As farmers all over the country have discovered, the one-size-fits-all farm bill of the past is gone, replaced with a series of risk management decisions and a growing emphasis on crop insurance.
That’s surely true for Southern agriculture, which will affect farmers in the South in a number of ways.
The new farm bill contains a dramatic change in cotton policy, with the decision that upland cotton is no longer considered a covered commodity crop.
“It’s obvious they went that direction in part to address the World Trade Organization case,” says Keith Coble, Mississippi State University Extension professor of agricultural economics, referring to the years-long trade dispute between the U.S. and Brazil over cotton programs. “Cotton producers will have to focus on crop insurance in a very significant manner. Related to that, cotton base was converted to generic base, which will be applied when farmers grow crops other than cotton.”
Producers with generic base have a unique situation with their farm bill choices, because this base will follow other plantings and move around over the life of the bill.
With peanuts and rice, traditional Southern crops, the choices are simpler. The peanut and rice industries pushed for more traditional price-triggered programs. “The analysis I’ve seen and that we have done suggests in most instances, those producers are generally going to be more interested in PLC than the ARC program,” Coble says. “Corn and soybean production in the South has looked increasingly similar to the Midwest in recent years. Early on, the strong presumption was a likely preference to the ARC program.”
However, falling commodity prices and above-average yields since the farm bill was drafted have made that ARC preference a little less certain.
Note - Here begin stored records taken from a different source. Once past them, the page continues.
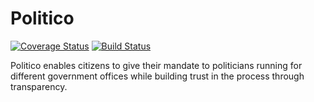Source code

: # Politico
[![Coverage Status](https://coveralls.io/repos/github/ShejaEddy/Politico/badge.svg?branch=develop)](https://coveralls.io/github/ShejaEddy/Politico?branch=develop)
[![Build Status](https://travis-ci.com/ShejaEddy/Politico.svg?branch=develop)](https://travis-ci.com/ShejaEddy/Politico)


Politico enables citizens to give their mandate to politicians running for different government offices while building trust in the process through transparency.


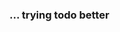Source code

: <!-- #### redirecting... -->
### ... trying todo better

<!-- # Hi 👋
### I'm Jordan Tanaliga ,a self taught programmer from &nbsp; <img src="https://user-images.githubusercontent.com/43674051/207541275-94007381-3c26-4832-abb1-33b48377d55d.png" width="25" height="8" /> | Philippines &nbsp; 
### 
#
- 🔭 I’m currently working as a Front-End Dev - **React Dev** but planning to ventured on Backend-Development using Node.js & Express as I am subsequently learning backend architecture atm.
- 😁 I love building, managing and optimizing an amazing websites and applications.
- 💬 If you have any question/feedback, please do not hesitate to reach out to me : **jordantanaliga@gmail.com**
#
### 💼 Technical Skills
![](https://img.shields.io/badge/Code-HTML5-informational?style=for-the-badge&logo=HTML5&color=E34F26) &nbsp;
![](https://img.shields.io/badge/Code-CSS3-informational?style=for-the-badge&logo=CSS3&color=crimson) &nbsp;
![](https://img.shields.io/badge/Code-JavaScript-informational?style=for-the-badge&logo=JavaScript&color=F7DF1E) &nbsp;
![](https://img.shields.io/badge/Code-TYPESCRIPT-informational?style=for-the-badge&logo=TYPESCRIPT&color=blue) &nbsp;
![](https://img.shields.io/badge/Code-React-informational?style=for-the-badge&logo=react&color=61DAFB) &nbsp;
![](https://img.shields.io/badge/Code-NODE.JS-informational?style=for-the-badge&logo=NODE.JS&color=teal) &nbsp;
![](https://img.shields.io/badge/Code-NEXT.JS-informational?style=for-the-badge&logo=NEXT.JS&color=111) &nbsp;
#
### 🤝 Connect with me:
<a href="https://www.linkedin.com/in/jordan-tanaliga-664b801a3/"><img align="left" src="https://raw.githubusercontent.com/yushi1007/yushi1007/main/images/linkedin.svg" alt="Yu Shi | LinkedIn" width="21px"/></a>
<a href="https://www.instagram.com/jordantanaliga100/"><img align="left" src="https://raw.githubusercontent.com/yushi1007/yushi1007/main/images/instagram.svg" alt="Yu Shi | Instagram" width="21px"/></a> -->
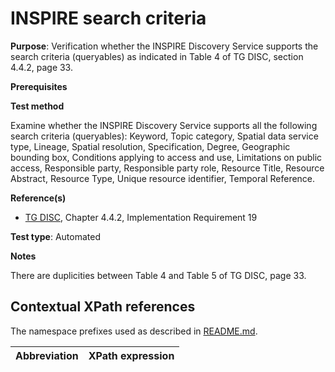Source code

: # INSPIRE search criteria

**Purpose**: Verification whether the INSPIRE Discovery Service supports the search criteria (queryables) as indicated in Table 4 of TG DISC, section 4.4.2, page 33.

**Prerequisites**


**Test method**

Examine whether the INSPIRE Discovery Service supports all the following search criteria (queryables): Keyword, Topic category, Spatial data service type, Lineage, Spatial resolution, Specification, Degree, Geographic bounding box, Conditions applying to access and use, Limitations on public access, Responsible party, Responsible party role, Resource Title, Resource Abstract, Resource Type, Unique resource identifier, Temporal Reference.

**Reference(s)**

* [TG DISC](README.md#ref_TG_DISC), Chapter 4.4.2, Implementation Requirement 19


**Test type**: Automated

**Notes**

There are duplicities between Table 4 and Table 5 of TG DISC, page 33.

## Contextual XPath references

The namespace prefixes used as described in [README.md](README.md#namespaces).

Abbreviation                                               |  XPath expression
---------------------------------------------------------- | -------------------------------------------------------------------------
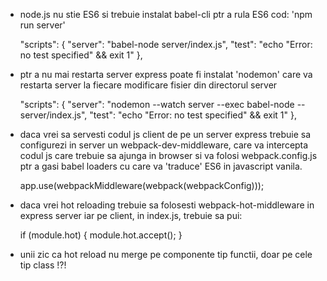 

* node.js nu stie ES6 si trebuie instalat babel-cli ptr a rula ES6 cod: 'npm run server'

    "scripts": {
        "server": "babel-node server/index.js",
        "test": "echo \"Error: no test specified\" && exit 1"
      },

* ptr a nu mai restarta server express poate fi instalat 'nodemon' care va restarta server la fiecare modificare fisier din directorul server

    "scripts": {
        "server": "nodemon --watch server --exec babel-node -- server/index.js",
        "test": "echo \"Error: no test specified\" && exit 1"
      },


* daca vrei sa servesti codul js client de pe un server express trebuie sa configurezi in server un webpack-dev-middleware,
care va intercepta codul js care trebuie sa ajunga in browser si va folosi webpack.config.js ptr a gasi babel loaders
cu care va 'traduce' ES6 in javascript vanila.

    app.use(webpackMiddleware(webpack(webpackConfig)));


* daca vrei hot reloading trebuie sa folosesti webpack-hot-middleware in express server iar pe client, in index.js, trebuie sa pui:

    if (module.hot) {
      module.hot.accept();
    }

* unii zic ca hot reload nu merge pe componente tip functii, doar pe cele tip class !?!


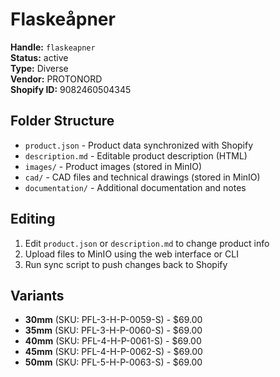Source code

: # Flaskeåpner

**Handle:** `flaskeapner`  
**Status:** active  
**Type:** Diverse  
**Vendor:** PROTONORD  
**Shopify ID:** 9082460504345  

## Folder Structure

- `product.json` - Product data synchronized with Shopify
- `description.md` - Editable product description (HTML)
- `images/` - Product images (stored in MinIO)
- `cad/` - CAD files and technical drawings (stored in MinIO)
- `documentation/` - Additional documentation and notes

## Editing

1. Edit `product.json` or `description.md` to change product info
2. Upload files to MinIO using the web interface or CLI
3. Run sync script to push changes back to Shopify

## Variants

- **30mm** (SKU: PFL-3-H-P-0059-S) - $69.00
- **35mm** (SKU: PFL-3-H-P-0060-S) - $69.00
- **40mm** (SKU: PFL-4-H-P-0061-S) - $69.00
- **45mm** (SKU: PFL-4-H-P-0062-S) - $69.00
- **50mm** (SKU: PFL-5-H-P-0063-S) - $69.00
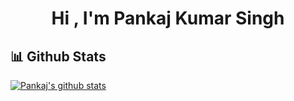 
<h1 align="center">Hi , I'm Pankaj Kumar Singh </h1>
<p align="center">



## 📊 Github Stats

[![Pankaj's github stats](https://github-readme-stats.vercel.app/api?username=pkstiyara)](https://github.com/pkstiyara/github-readme-stats)

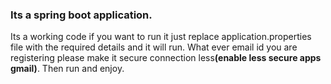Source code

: <h3>Its a spring boot application.</h3>
Its a working code if you want to run it just replace application.properties file with the required details and it will run.
What ever email id you are registering please make it secure connection less<b>(enable less secure apps gmail)</b>.
Then run and enjoy.
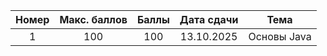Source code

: |Номер|Макс. баллов|Баллы|Дата сдачи|Тема|  
|:-:|:-:|:-:|:-:|:-:|
|1|100|100|13.10.2025|Основы Java|
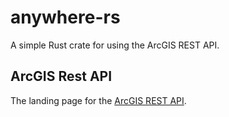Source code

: # anywhere-rs
A simple Rust crate for using the ArcGIS REST API.

## ArcGIS Rest API
The landing page for the [ArcGIS REST API](https://developers.arcgis.com/rest/).
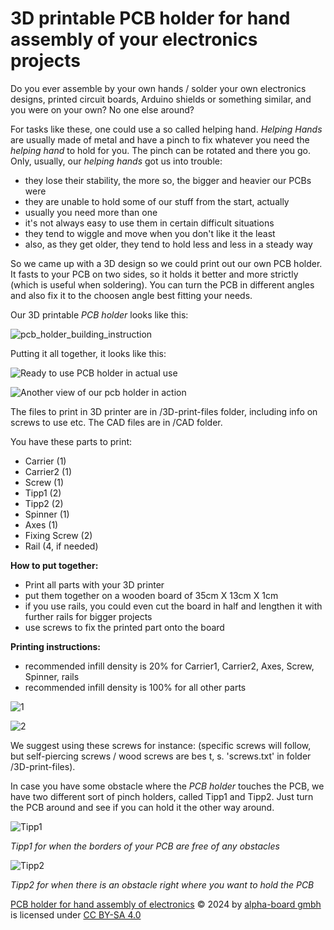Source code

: # 3D printable PCB holder for hand assembly of your electronics projects
Do you ever assemble by your own hands / solder your own electronics designs, printed circuit boards, Arduino shields or something similar, and you were on your own? No one else around?

For tasks like these, one could use a so called helping hand. *Helping Hands* are usually made of metal and have a pinch to fix whatever you need the *helping hand* to hold for you. The pinch can be rotated and there you go. Only, usually, our *helping hands* got us into trouble: 

* they lose their stability, the more so, the bigger and heavier our PCBs were
* they are unable to hold some of our stuff from the start, actually
* usually you need more than one
* it's not always easy to use them in certain difficult situations
* they tend to wiggle and move when you don't like it the least
* also, as they get older, they tend to hold less and less in a steady way

So we came up with a 3D design so we could print out our own PCB holder. It fasts to your PCB on two sides, so it holds it better and more strictly (which is useful when soldering). You can turn the PCB in different angles and also fix it to the choosen angle best fitting your needs.

Our 3D printable *PCB holder* looks like this:

![pcb_holder_building_instruction](https://github.com/user-attachments/assets/039a3bba-3f47-4785-9e61-9dde8aa1ad46)

Putting it all together, it looks like this:

![Ready to use PCB holder in actual use](https://github.com/user-attachments/assets/7931f703-2e07-441f-8aab-8c4b000c44c8)

![Another view of our pcb holder in action](https://github.com/user-attachments/assets/5f4dd6b0-95e2-4d0e-acc7-f12716e4cfca)

The files to print in 3D printer are in /3D-print-files folder, including info on screws to use etc. The CAD files are in /CAD folder.

You have these parts to print:

- Carrier (1)
- Carrier2 (1)
- Screw (1)
- Tipp1 (2)
- Tipp2 (2)
- Spinner (1)
- Axes (1)
- Fixing Screw (2)
- Rail (4, if needed)

**How to put together:**

- Print all parts with your 3D printer
- put them together on a wooden board of  35cm X 13cm X 1cm
- if you use rails, you could even cut the board in half and lengthen it with further rails for bigger projects
- use screws to fix the printed part onto the board

**Printing instructions:**

- recommended infill density is 20% for Carrier1, Carrier2, Axes, Screw, Spinner, rails
- recommended infill density is 100% for all other parts

![1](https://github.com/user-attachments/assets/496a7c9c-ddc0-4327-ba5b-231f22ad428f)

![2](https://github.com/user-attachments/assets/cc5c69a9-fba5-49b5-afc1-98e6c59eca52)

We suggest using these screws for instance: (specific screws will follow, but self-piercing screws / wood screws are bes
t, s. 'screws.txt' in folder /3D-print-files).

In case you have some obstacle where the *PCB holder* touches the PCB, we have two different sort of pinch holders, called Tipp1 and Tipp2. Just turn the PCB around and see if you can hold it the other way around.

![Tipp1](https://github.com/user-attachments/assets/88fbcaad-edb4-42ef-a14a-199c0dff042c)

*Tipp1 for when the borders of your PCB are free of any obstacles*

![Tipp2](https://github.com/user-attachments/assets/527f5a81-7d79-41fa-bcd4-3389fec19f2c)

*Tipp2 for when there is an obstacle right where you want to hold the PCB*

[PCB holder for hand assembly of electronics](https://github.com/alpha-board-gmbh/PCB-holder-for-hand-assembly) © 2024 by [alpha-board gmbh](https://github.com/alpha-board-gmbh) is licensed under [CC BY-SA 4.0](https://creativecommons.org/licenses/by-sa/4.0/?ref=chooser-v1) 
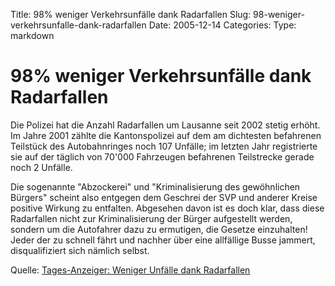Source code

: Title: 98% weniger Verkehrsunfälle dank Radarfallen
Slug: 98-weniger-verkehrsunfalle-dank-radarfallen
Date: 2005-12-14
Categories:
Type: markdown

# 98% weniger Verkehrsunfälle dank Radarfallen

Die Polizei hat die Anzahl Radarfallen um Lausanne seit 2002 stetig erhöht. Im Jahre 2001 zählte die Kantonspolizei auf dem am dichtesten befahrenen Teilstück des Autobahnringes noch 107 Unfälle; im letzten Jahr registrierte sie auf der täglich von 70'000 Fahrzeugen befahrenen Teilstrecke gerade noch 2 Unfälle.

Die sogenannte "Abzockerei" und "Kriminalisierung des gewöhnlichen Bürgers" scheint also entgegen dem Geschrei der SVP und anderer Kreise positive Wirkung zu entfalten. Abgesehen davon ist es doch klar, dass diese Radarfallen nicht zur Kriminalisierung der Bürger aufgestellt werden, sondern um die Autofahrer dazu zu ermutigen, die Gesetze einzuhalten! Jeder der zu schnell fährt und nachher über eine allfällige Busse jammert, disqualifiziert sich nämlich selbst.

Quelle: [Tages-Anzeiger: Weniger Unfälle dank Radarfallen](http://www.tagesanzeiger.ch/dyn/news/schweiz/572220.html)
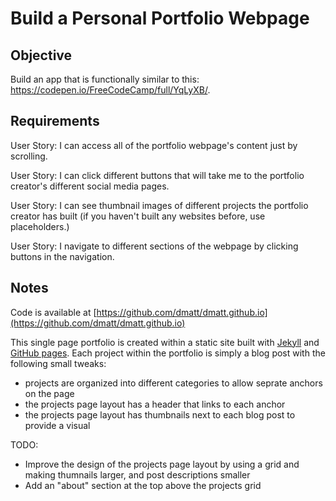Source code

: # Build a Personal Portfolio Webpage

## Objective

Build an app that is functionally similar to this: https://codepen.io/FreeCodeCamp/full/YqLyXB/.

## Requirements

User Story: I can access all of the portfolio webpage's content just by scrolling.

User Story: I can click different buttons that will take me to the portfolio creator's different social media pages.

User Story: I can see thumbnail images of different projects the portfolio creator has built (if you haven't built any websites before, use placeholders.)

User Story: I navigate to different sections of the webpage by clicking buttons in the navigation.

## Notes

Code is available at [https://github.com/dmatt/dmatt.github.io](https://github.com/dmatt/dmatt.github.io)

This single page portfolio is created within a static site built with [Jekyll](https:://jekyll.com) and [GitHub pages](https://pages.github.com/). Each project within the portfolio is simply a blog post with the following small tweaks:

- projects are organized into different categories to allow seprate anchors on the page
- the projects page layout has a header that links to each anchor
- the projects page layout has thumbnails next to each blog post to provide a visual

TODO:

- Improve the design of the projects page layout by using a grid and making thumnails larger, and post descriptions smaller
- Add an "about" section at the top above the projects grid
For corn producers, it has become a bit more of a toss-up between ARC and PLC.
Third-generation row crop farmer Stewart Weaver says workable risk management tools are crucial for Southern growers. “Our commodity programs and crop insurance programs cannot be harmed within the national budget,” says Weaver, who grows cotton, grain sorghum, soybeans and wheat in Edmonson, Ark. “Agriculture has already given a great deal to deficit reduction, and any further adverse changes will be harmful to Southern farmers.”
He believes the implementation of new farm bill programs such as ARC, PLC, STAX, and SCO will be a challenge. “Farmers will be required to work more closely with RMA and insurance agents, which is something new for farmers in the South. Along with these programs, Southern farmers need assurance that payment limits and eligibility requirements will not adversely affect us."
Despite the farm bill’s complexity, Coble advises producers to go ahead and make the best decisions they can. After all, the markets will move after the fact, and a producer may not have maximized benefits in hindsight, but that’s part of the gamble of agriculture.
“Today, I’d be more worried about controlling my costs and managing my finances, rather than the farm bill choices,” he says.